Links: Author's Website / Show Official Info /

In a world where Rome does not fall, a new frontier awaits across the Atlantic Ocean. Gaius Publius Marcellinus has been tasked with marching his 33rd Legion into the west in search of the rumored riches of the interior. His journey will be more than he imagined.

The initial passage through the Iroquois lands is not easy, but goes as expected. Tales of large and prosperous cities are just a bit further inland. This is the true reason the Romans march, the search for gold.

The Legion continues to march, stretching their supply lines beyond sustainability. The early fights with Cahokia go well, but a special weapon awaits. With the Legion in need of the supplies from the city, Gaius must push on.

The Cahokia secret weapons and Falcon Warriors, are deployed and the Romans are massacred, all except Gaius. After the death of his army and hopes, Gaius' life truly begins. Gaius is hated and scorned, but protected by the chief. He slowly learns the language and ways of his new people. He was saved to teach Roman war to his new people. But it isn't just war that he teaches.
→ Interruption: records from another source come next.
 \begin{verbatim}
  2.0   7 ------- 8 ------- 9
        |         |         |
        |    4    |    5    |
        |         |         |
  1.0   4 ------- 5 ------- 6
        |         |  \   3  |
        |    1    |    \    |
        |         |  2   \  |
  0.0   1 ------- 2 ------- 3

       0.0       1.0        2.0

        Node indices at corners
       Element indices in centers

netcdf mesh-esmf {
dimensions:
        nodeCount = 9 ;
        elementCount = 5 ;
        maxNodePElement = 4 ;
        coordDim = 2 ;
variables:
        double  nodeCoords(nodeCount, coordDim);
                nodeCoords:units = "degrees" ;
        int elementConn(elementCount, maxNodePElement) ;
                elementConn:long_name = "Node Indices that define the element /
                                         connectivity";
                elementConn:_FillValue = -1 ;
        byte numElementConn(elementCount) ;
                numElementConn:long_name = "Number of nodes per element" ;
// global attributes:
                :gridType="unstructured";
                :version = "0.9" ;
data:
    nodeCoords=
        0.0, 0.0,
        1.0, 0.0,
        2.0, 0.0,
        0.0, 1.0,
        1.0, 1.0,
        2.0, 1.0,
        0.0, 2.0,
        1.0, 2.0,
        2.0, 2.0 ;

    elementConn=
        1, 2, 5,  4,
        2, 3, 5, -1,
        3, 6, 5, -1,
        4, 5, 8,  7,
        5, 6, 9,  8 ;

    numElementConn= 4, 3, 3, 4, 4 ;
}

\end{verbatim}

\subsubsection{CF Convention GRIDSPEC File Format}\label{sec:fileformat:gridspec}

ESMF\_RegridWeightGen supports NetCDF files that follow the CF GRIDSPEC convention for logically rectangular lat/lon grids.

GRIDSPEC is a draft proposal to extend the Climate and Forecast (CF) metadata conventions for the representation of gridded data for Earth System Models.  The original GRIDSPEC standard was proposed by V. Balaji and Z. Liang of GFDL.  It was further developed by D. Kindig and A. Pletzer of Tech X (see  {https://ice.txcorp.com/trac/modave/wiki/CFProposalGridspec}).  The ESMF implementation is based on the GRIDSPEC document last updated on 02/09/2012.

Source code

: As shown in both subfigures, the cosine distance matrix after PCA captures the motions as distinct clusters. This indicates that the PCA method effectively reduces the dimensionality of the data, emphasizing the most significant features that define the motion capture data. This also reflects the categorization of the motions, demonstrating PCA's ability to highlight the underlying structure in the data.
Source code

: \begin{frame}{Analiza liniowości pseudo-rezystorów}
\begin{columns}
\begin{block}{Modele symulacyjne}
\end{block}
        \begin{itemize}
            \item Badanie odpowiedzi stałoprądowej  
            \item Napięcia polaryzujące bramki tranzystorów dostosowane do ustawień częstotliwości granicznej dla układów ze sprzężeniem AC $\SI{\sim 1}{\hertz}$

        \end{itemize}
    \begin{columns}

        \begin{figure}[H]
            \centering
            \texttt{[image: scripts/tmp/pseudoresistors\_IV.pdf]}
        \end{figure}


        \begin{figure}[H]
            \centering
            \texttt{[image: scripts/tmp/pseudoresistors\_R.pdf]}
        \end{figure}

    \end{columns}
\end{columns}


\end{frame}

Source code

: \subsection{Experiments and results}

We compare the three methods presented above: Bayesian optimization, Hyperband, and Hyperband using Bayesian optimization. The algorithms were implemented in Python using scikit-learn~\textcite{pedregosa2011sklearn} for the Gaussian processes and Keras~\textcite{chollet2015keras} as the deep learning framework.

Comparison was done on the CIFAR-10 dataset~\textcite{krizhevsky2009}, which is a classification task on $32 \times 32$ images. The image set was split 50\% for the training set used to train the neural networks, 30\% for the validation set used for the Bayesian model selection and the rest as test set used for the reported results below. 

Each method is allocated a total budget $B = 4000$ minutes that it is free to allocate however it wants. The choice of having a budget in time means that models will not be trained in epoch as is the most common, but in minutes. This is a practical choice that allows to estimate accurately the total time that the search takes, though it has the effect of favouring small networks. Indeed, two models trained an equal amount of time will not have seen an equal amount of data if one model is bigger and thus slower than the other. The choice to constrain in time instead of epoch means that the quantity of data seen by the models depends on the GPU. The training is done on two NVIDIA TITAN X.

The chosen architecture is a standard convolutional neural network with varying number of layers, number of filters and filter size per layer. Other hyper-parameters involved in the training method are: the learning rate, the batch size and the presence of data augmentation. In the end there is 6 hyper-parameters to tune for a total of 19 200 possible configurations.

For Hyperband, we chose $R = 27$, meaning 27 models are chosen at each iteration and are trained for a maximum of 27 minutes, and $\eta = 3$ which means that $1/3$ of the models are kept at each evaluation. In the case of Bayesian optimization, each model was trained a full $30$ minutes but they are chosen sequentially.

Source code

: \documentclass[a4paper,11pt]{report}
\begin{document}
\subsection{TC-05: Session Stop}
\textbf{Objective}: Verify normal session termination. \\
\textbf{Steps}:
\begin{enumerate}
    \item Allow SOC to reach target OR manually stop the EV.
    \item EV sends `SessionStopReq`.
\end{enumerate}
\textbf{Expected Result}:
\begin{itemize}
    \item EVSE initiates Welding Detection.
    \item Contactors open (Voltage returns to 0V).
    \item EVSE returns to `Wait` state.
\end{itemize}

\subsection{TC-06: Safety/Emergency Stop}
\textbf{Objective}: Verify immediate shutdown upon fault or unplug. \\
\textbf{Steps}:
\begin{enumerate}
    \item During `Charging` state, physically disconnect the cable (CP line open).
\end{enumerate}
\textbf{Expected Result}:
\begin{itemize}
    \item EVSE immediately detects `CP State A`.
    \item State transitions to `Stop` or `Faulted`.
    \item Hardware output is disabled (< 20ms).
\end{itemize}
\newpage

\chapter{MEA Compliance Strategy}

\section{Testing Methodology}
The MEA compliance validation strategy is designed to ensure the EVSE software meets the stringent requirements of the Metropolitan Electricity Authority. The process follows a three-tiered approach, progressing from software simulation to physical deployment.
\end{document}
Slowly the people of the mound are changed and introduced to Roman civilization.

But there is one constant, war, and it is coming on a scale never imagined in the New World. Gaius and his strategies will be put to the test. If they win, there is always the Roman Emporium that doesn't like to lose. If there are riches to be found, Rome and its legions will march.

This is the first of three novel's set in an alternate America. The novel is an expansion of the 2010 Sidewise winning Novella, "A Clash of Eagles". I struggled for a while with the Cahokia tech abilities. The tech was a huge leap that I am not sure had any basis in our timeline. The extreme tech seemed to be a bit of a deus ex machina. I tend to dislike that mechanism in stories. Over time I was able to accept the differences. It was after my acceptance that I was truly able to enjoy the story.

I enjoy a good historical Roman novel. Recently, I have been enjoying the Macro and Cato series by Simon Scarrow. Another alternate history novel with some similarities that I enjoyed was Three Princes by Ramona Wheeler which told of an alternate world where Egypt's power continues on and heirs of Caesar and Cleopatra still rule.

The story reminded me of Dances with Wolves. A soldier who learns to live and love in a new land, eventually seeing the majesty of his new people and joining their tribe fully. I can see this story unfolding in a movie. The epic scope of characters in the land and air. The scenes would be quite dramatic and could only be appreciated on a the big screen.